Posé sur un double socle sur lequel sont inscrits les noms des joueurs et capitaines ayant participé aux finales année après année, ce saladier en argent massif pèse 6,750kg, a une hauteur de 33cm et aurait bien pu se contenter de finir sa vie dans un vaisselier si la compétition auquel il est associé n’avait pas pris son essor depuis sa naissance en 1900.
Ce bol à punch, car c’était de cela dont il s’agissait, a même carrément changé la face du tennis français, car sans coupe Davis, il n’y aurait pas eu de Roland-Garros. En effet, c’est grâce à la première victoire de la France, en 1927, à Philadelphie, grâce à René Lacoste, Henri Cochet, Jean Borotra et Toto Brugnon, connus sous le pseudonyme illustre des Mousquetaires, qu’a été construit le stade de la Porte d’Auteuil, à Paris, afin d’accueillir la finale de 1928.
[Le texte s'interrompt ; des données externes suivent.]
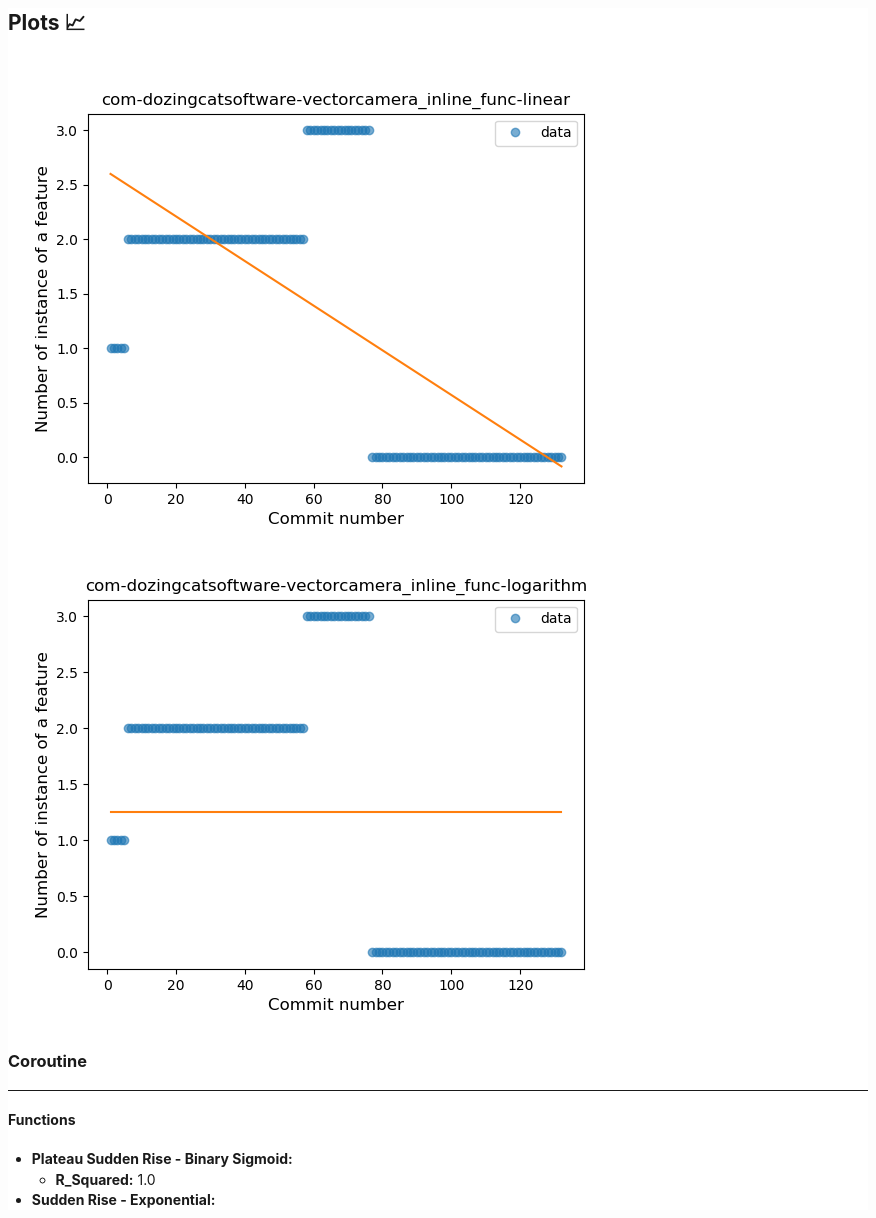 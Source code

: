 **Plots** :chart_with_upwards_trend:
-----

![com-dozingcatsoftware-vectorcamera T2](../plots/com-dozingcatsoftware-vectorcamera_inline_func_T2.png)
![com-dozingcatsoftware-vectorcamera T6](../plots/com-dozingcatsoftware-vectorcamera_inline_func_T6.png)
### <a name="coroutine">Coroutine</a>
----
#### Functions
* **Plateau Sudden Rise - Binary Sigmoid:** ![equation](http://latex.codecogs.com/svg.latex?%5Cfrac%7B2.0%7D%7B1%20&plus;%20%5Cepsilon%5E%28-44.740018%28x%20-106.500369%29%29%7D%20&plus;%201.0)
    * **R_Squared:** 1.0
* **Sudden Rise - Exponential:** ![equation](http://latex.codecogs.com/svg.latex?107.997296x%5E%7B1.106448%7D%20&plus;%200.961099)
La coupe Davis est née avec le XXe siècle, en 1900, année où elle s’appelait encore «International Lawn Tennis Challenge Trophy. Presented by Dwight D.F. Davis, 1900». Un jeune homme de bonne famille, né dans le Missouri et étudiant à Harvard, en eut l’idée. Il s’appelait donc Dwight Filley Davis et n’avait que 20 ans. En 1900, les rencontres de tennis par équipes n’existaient pas.
Le tournoi de Wimbledon avait 23 ans, les Championnats Nationaux des Etats-Unis, qui ne s’appelaient pas encore l’US Open 19 et ne concernaient évidemment que quelques rares joueurs locaux. A cette époque, le tennis émergeait à peine outre-Atlantique par le biais des meilleures universités de la cote Est des Etats-Unis à commencer, bien sûr, par celle de Harvard où étudiait Davis.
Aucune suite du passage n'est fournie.